Ringo Starr recalled his reaction to John Lennon’s death in a conversation with Dave Grohl, as he discussed the passing of Kurt Cobain.

Lennon was shot dead in 1980 at the age of 40, while Cobain died by a self-inflicted gunshot wound in 1994 at 27.

"The man himself had so much emotion,” Starr told Grohl in a Rolling Stone feature. “That’s what I loved. I’m an emotional guy. No one can doubt Nirvana, ever. And who knew he’d end up, where he ended up. I don’t think anyone who listened to music with any courage could doubt him, ’cause he was courageous.

“I don’t know the end story, and it’s not about him, and we lose a lot of people in our business early. And you think, ‘How harsh must it have been?’ I mean, ‘Why don’t you call me?’ You never know. This is the famous 27-year syndrome. A lot of them went by 27, like it’s that number – what, had they got it all in by then? Or maybe that’s just the way God planned it. I don’t know.”

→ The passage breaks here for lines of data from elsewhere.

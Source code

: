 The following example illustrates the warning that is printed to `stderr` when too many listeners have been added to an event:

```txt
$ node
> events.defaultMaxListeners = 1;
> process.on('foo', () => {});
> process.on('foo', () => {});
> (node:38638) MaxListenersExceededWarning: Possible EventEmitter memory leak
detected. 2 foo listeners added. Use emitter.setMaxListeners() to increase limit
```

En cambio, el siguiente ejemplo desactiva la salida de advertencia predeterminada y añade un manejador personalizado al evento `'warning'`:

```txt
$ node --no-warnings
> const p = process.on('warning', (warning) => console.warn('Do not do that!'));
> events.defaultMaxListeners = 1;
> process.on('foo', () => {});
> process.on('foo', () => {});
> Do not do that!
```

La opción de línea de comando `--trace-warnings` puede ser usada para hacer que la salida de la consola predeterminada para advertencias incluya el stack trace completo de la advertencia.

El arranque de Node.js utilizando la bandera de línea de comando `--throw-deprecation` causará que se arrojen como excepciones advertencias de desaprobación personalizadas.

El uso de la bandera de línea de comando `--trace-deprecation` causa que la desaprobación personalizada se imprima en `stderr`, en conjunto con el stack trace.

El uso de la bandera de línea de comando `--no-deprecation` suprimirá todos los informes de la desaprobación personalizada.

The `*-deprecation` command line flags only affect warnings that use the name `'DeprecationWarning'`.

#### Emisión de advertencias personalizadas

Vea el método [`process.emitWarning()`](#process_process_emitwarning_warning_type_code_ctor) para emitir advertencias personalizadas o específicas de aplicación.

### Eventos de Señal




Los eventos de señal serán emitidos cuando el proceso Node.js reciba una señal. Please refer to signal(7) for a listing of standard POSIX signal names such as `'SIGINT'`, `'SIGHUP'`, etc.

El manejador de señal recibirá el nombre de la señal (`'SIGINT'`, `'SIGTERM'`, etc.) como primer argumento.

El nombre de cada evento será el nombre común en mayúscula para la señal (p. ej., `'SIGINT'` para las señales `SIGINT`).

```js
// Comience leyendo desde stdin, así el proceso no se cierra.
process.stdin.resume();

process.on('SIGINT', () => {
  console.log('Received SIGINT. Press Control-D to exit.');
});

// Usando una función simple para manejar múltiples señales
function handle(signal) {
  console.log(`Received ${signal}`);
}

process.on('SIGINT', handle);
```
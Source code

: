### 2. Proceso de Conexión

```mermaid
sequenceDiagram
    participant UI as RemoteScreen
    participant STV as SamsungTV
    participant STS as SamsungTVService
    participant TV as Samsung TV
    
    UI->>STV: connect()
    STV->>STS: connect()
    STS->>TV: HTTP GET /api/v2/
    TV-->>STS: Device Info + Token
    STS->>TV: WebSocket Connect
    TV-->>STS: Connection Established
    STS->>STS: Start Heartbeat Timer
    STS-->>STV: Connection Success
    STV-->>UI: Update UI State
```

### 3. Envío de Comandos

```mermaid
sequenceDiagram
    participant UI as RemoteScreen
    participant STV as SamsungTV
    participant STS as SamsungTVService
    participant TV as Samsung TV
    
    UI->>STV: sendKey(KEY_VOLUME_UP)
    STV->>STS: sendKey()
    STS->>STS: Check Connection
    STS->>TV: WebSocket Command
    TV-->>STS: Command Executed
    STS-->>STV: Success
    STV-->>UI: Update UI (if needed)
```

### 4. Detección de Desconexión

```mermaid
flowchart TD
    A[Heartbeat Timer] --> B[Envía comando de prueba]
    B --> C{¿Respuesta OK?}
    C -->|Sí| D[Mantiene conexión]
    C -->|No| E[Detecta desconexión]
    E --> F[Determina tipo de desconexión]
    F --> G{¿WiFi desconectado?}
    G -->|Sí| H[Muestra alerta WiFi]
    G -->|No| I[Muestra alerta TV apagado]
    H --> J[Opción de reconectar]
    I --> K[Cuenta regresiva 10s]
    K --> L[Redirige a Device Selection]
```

Starr recalled that "when John went, I was in the Bahamas. I was getting a phone call from my stepkids in L.A. saying, ‘Something’s happened to John.’ And then they called and said, ‘John’s dead.’ And I didn’t know what to do. And I still well up that some bastard shot him. But I just said, ‘We’ve got to get a plane.’ We got a plane to New York, and you don’t know what you can do. We went to the apartment. ‘Anything we can do?’ And Yoko just said, ‘Well, you just play with Sean. Keep Sean busy.’ And that’s what we did. That’s what you think: ‘What do you do now?’”

Grohl responded by discussing his own feelings about Cobain’s death. “I stayed away from music for a while," he said. "I wouldn’t even turn on the radio. And then I eventually realized that music was the one thing that actually made me feel better. And music was gonna help me through that. So I started writing songs and recording them by myself.”

He added that "it’s also difficult when one of your friends or someone that you’re very close to, in real life, has become something more than a human being to others. So you sit in an interview and someone asks you these questions that are really emotional, that you’d never ask another stranger. ‘How’d you feel when your brother died?’ … It’s just not something that you’d meet someone and say. So it was tough for a while, but I realized that it was important for me to continue with life.”

Grohl described Nirvana’s songs as “off-limits, unfortunately,” noting he’s played the band’s material only a few times since Cobain's death. “It feels like you’re back together with your friends from the band," he said. "But there’s just something missing."